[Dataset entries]
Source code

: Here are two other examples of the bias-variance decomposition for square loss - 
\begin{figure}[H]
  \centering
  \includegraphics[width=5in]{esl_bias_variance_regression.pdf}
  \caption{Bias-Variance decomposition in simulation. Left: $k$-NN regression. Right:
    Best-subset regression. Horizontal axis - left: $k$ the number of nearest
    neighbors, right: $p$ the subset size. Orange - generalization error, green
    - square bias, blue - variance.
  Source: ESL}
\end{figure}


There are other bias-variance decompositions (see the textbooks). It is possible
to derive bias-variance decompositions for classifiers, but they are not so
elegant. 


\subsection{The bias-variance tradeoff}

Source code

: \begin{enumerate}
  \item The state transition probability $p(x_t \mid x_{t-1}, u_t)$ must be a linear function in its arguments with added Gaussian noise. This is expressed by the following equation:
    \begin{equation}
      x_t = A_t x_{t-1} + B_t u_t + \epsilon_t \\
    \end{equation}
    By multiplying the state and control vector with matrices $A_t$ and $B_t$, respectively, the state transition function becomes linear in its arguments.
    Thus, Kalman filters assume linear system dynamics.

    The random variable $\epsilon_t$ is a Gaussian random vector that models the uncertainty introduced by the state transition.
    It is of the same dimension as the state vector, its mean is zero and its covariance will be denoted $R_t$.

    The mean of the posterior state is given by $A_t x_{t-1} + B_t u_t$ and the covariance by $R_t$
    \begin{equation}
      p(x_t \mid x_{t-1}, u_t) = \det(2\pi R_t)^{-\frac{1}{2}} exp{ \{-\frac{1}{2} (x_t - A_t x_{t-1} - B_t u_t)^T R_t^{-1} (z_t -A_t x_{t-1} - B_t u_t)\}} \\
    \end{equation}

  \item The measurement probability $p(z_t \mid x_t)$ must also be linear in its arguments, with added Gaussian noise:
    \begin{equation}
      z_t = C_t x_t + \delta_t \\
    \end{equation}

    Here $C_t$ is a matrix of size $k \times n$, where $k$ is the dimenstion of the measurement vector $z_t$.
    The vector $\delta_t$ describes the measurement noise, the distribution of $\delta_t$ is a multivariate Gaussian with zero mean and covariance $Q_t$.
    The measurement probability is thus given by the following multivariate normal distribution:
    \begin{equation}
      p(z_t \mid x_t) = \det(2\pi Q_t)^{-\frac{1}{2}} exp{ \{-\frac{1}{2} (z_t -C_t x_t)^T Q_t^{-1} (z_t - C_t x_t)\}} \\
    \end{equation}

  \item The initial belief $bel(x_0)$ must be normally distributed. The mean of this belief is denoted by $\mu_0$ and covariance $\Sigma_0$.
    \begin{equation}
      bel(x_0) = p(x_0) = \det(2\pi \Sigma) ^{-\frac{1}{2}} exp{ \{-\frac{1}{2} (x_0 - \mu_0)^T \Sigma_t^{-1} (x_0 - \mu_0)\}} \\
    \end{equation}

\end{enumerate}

EXERCISE INSTRUCTIONS
Produce a verbatim copy of each record above.

ANSWER TO THE PROBLEM
Source code

: Here are two other examples of the bias-variance decomposition for square loss - 
\begin{figure}[H]
  \centering
  \includegraphics[width=5in]{esl_bias_variance_regression.pdf}
  \caption{Bias-Variance decomposition in simulation. Left: $k$-NN regression. Right:
    Best-subset regression. Horizontal axis - left: $k$ the number of nearest
    neighbors, right: $p$ the subset size. Orange - generalization error, green
    - square bias, blue - variance.
  Source: ESL}
\end{figure}


There are other bias-variance decompositions (see the textbooks). It is possible
to derive bias-variance decompositions for classifiers, but they are not so
elegant. 


\subsection{The bias-variance tradeoff}

Source code

: \begin{enumerate}
  \item The state transition probability $p(x_t \mid x_{t-1}, u_t)$ must be a linear function in its arguments with added Gaussian noise. This is expressed by the following equation:
    \begin{equation}
      x_t = A_t x_{t-1} + B_t u_t + \epsilon_t \\
    \end{equation}
    By multiplying the state and control vector with matrices $A_t$ and $B_t$, respectively, the state transition function becomes linear in its arguments.
    Thus, Kalman filters assume linear system dynamics.

    The random variable $\epsilon_t$ is a Gaussian random vector that models the uncertainty introduced by the state transition.
    It is of the same dimension as the state vector, its mean is zero and its covariance will be denoted $R_t$.

    The mean of the posterior state is given by $A_t x_{t-1} + B_t u_t$ and the covariance by $R_t$
    \begin{equation}
      p(x_t \mid x_{t-1}, u_t) = \det(2\pi R_t)^{-\frac{1}{2}} exp{ \{-\frac{1}{2} (x_t - A_t x_{t-1} - B_t u_t)^T R_t^{-1} (z_t -A_t x_{t-1} - B_t u_t)\}} \\
    \end{equation}

  \item The measurement probability $p(z_t \mid x_t)$ must also be linear in its arguments, with added Gaussian noise:
    \begin{equation}
      z_t = C_t x_t + \delta_t \\
    \end{equation}

    Here $C_t$ is a matrix of size $k \times n$, where $k$ is the dimenstion of the measurement vector $z_t$.
    The vector $\delta_t$ describes the measurement noise, the distribution of $\delta_t$ is a multivariate Gaussian with zero mean and covariance $Q_t$.
    The measurement probability is thus given by the following multivariate normal distribution:
    \begin{equation}
      p(z_t \mid x_t) = \det(2\pi Q_t)^{-\frac{1}{2}} exp{ \{-\frac{1}{2} (z_t -C_t x_t)^T Q_t^{-1} (z_t - C_t x_t)\}} \\
    \end{equation}

  \item The initial belief $bel(x_0)$ must be normally distributed. The mean of this belief is denoted by $\mu_0$ and covariance $\Sigma_0$.
    \begin{equation}
      bel(x_0) = p(x_0) = \det(2\pi \Sigma) ^{-\frac{1}{2}} exp{ \{-\frac{1}{2} (x_0 - \mu_0)^T \Sigma_t^{-1} (x_0 - \mu_0)\}} \\
    \end{equation}

\end{enumerate}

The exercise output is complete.